__Task goal__: Take the records below from their first line to the line with "最初的 Node.js 多进程模型就是这样实现的，master", and restate those lines word for word.
════
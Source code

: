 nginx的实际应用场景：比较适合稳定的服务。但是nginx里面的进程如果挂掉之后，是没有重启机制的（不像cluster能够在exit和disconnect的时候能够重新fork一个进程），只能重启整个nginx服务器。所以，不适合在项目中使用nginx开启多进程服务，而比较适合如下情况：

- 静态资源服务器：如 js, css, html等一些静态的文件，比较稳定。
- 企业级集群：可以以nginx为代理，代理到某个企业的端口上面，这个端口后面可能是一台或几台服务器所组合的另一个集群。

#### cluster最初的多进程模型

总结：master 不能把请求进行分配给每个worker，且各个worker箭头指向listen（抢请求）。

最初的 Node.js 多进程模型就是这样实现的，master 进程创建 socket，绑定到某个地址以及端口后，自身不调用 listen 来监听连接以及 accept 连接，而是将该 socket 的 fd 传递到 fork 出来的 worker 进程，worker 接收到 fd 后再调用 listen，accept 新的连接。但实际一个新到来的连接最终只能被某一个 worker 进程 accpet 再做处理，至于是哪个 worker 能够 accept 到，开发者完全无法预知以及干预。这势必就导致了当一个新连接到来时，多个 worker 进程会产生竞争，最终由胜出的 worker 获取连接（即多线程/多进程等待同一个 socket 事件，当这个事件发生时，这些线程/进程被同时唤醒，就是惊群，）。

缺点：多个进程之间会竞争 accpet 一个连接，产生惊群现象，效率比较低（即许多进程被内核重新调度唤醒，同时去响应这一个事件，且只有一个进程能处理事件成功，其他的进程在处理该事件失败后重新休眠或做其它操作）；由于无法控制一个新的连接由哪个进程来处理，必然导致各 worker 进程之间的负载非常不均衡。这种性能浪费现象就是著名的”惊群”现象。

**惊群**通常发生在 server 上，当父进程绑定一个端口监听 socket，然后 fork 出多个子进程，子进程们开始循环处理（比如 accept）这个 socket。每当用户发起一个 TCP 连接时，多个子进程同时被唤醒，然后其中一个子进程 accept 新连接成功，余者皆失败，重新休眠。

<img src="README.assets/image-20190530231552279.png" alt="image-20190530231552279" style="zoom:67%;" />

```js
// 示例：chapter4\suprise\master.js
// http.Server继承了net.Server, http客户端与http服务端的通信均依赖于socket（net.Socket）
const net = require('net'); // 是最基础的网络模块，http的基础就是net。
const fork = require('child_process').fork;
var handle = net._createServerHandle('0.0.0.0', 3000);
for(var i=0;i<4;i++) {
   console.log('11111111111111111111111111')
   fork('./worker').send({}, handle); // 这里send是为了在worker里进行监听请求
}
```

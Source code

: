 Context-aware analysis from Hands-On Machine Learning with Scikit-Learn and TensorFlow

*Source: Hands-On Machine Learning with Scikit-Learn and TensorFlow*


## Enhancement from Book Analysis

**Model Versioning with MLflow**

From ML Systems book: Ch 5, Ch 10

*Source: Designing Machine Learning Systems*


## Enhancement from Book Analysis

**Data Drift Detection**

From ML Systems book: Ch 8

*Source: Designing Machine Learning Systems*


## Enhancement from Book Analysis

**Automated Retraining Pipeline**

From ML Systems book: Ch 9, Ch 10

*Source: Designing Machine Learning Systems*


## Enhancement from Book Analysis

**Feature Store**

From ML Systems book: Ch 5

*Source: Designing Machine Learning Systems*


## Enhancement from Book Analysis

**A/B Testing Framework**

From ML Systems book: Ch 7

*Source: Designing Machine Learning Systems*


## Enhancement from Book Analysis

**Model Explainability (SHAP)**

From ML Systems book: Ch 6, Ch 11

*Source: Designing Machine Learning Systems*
════
__Written answer__:
Source code

: nginx的实际应用场景：比较适合稳定的服务。但是nginx里面的进程如果挂掉之后，是没有重启机制的（不像cluster能够在exit和disconnect的时候能够重新fork一个进程），只能重启整个nginx服务器。所以，不适合在项目中使用nginx开启多进程服务，而比较适合如下情况：

- 静态资源服务器：如 js, css, html等一些静态的文件，比较稳定。
- 企业级集群：可以以nginx为代理，代理到某个企业的端口上面，这个端口后面可能是一台或几台服务器所组合的另一个集群。

#### cluster最初的多进程模型

总结：master 不能把请求进行分配给每个worker，且各个worker箭头指向listen（抢请求）。

最初的 Node.js 多进程模型就是这样实现的，master 进程创建 socket，绑定到某个地址以及端口后，自身不调用 listen 来监听连接以及 accept 连接，而是将该 socket 的 fd 传递到 fork 出来的 worker 进程，worker 接收到 fd 后再调用 listen，accept 新的连接。但实际一个新到来的连接最终只能被某一个 worker 进程 accpet 再做处理，至于是哪个 worker 能够 accept 到，开发者完全无法预知以及干预。这势必就导致了当一个新连接到来时，多个 worker 进程会产生竞争，最终由胜出的 worker 获取连接（即多线程/多进程等待同一个 socket 事件，当这个事件发生时，这些线程/进程被同时唤醒，就是惊群，）。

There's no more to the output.